Hey everybody! Thanks for the suggestions and the well wishes for my trip to Acadia. I’m leaving bright and early this Saturday morning, and hope to tell you all about my lobstah rolls and full bellied clams when I return.
Here’s a little something to remember me by while I’m away: a cautionary tale about black currants.
See, I wasn’t too familiar with these little berries before I started loading them into my bucket at Fishkill Farms a few weeks ago. I merrily picked them from the bushes, sun warming my shoulders, me whistling away, and before you know it, I had just about half a bucket (currants on left, blueberries on right):
It wasn’t until I got back home that I realized half a bucket was half a bucket too many and these little guys were packing some serious potency. “Tart,” “sour”: these are words that don’t even begin to describe the power of the black currant.
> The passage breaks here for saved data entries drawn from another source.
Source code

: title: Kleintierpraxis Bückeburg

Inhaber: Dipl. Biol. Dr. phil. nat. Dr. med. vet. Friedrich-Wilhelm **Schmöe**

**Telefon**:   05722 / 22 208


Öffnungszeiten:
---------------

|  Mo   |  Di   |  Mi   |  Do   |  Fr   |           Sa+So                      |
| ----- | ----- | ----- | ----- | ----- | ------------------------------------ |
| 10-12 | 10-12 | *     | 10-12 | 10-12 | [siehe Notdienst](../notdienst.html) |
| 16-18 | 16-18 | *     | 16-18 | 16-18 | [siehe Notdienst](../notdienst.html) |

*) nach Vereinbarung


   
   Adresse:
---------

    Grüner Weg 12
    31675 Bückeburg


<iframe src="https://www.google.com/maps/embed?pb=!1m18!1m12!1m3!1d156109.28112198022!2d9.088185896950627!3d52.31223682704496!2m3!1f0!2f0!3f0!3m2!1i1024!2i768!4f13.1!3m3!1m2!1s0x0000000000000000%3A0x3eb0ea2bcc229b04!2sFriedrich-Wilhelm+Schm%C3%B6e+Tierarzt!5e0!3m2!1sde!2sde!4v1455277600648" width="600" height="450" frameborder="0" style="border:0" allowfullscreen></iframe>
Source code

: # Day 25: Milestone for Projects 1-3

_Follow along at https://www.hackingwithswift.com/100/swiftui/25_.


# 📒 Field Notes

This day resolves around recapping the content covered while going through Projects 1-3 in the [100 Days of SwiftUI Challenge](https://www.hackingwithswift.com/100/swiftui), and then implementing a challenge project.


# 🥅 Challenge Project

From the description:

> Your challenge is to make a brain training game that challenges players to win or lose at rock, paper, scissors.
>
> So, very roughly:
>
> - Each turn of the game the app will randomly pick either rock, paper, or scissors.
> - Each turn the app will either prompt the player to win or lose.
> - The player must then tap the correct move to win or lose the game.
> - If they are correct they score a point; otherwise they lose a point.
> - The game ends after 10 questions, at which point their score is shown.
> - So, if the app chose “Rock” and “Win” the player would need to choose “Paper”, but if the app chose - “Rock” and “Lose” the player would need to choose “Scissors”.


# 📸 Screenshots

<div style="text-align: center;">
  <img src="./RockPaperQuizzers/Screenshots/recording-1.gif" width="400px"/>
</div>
Nasty is more like it, even if you’re not Ms. Jackson (bah dum bum). That night, I was very tempted to throw my black currants in the garbage.
Instead, I made a type of “crisp,” figuring that sugar and butter would cut the nastiness. I put the currants in four ramekins. Then I took 4 tablespoons of sugar, about 1½ cups of plain flour, ½ cup of butter, ½ cup of brown sugar and ½ teaspoon of cinnamon, and combined all of it in a bowl. I sprinkled the mixture over the ramekins filled with currants, and then put them in the toaster oven for about 30 minutes at 350 degrees.
What’d I think of the finished product? Meh. It wasn’t bad, and the currants didn’t go to waste, but I think it could’ve used more sugar. Or a new recipe altogether. (…or less currants.) Too bad I hadn’t seen this article first. I could see the potential with pork belly.
Does anyone have a go-to, knock-your-socks-off, black currant recipe? I’d like to give it a try before I give up on currants altogether.
Fishkill Farms
9 Fishkill Farm Rd
Hopewell Junction, NY 12533
(845) 897-4377
Black currants are delicious in jelly and jam.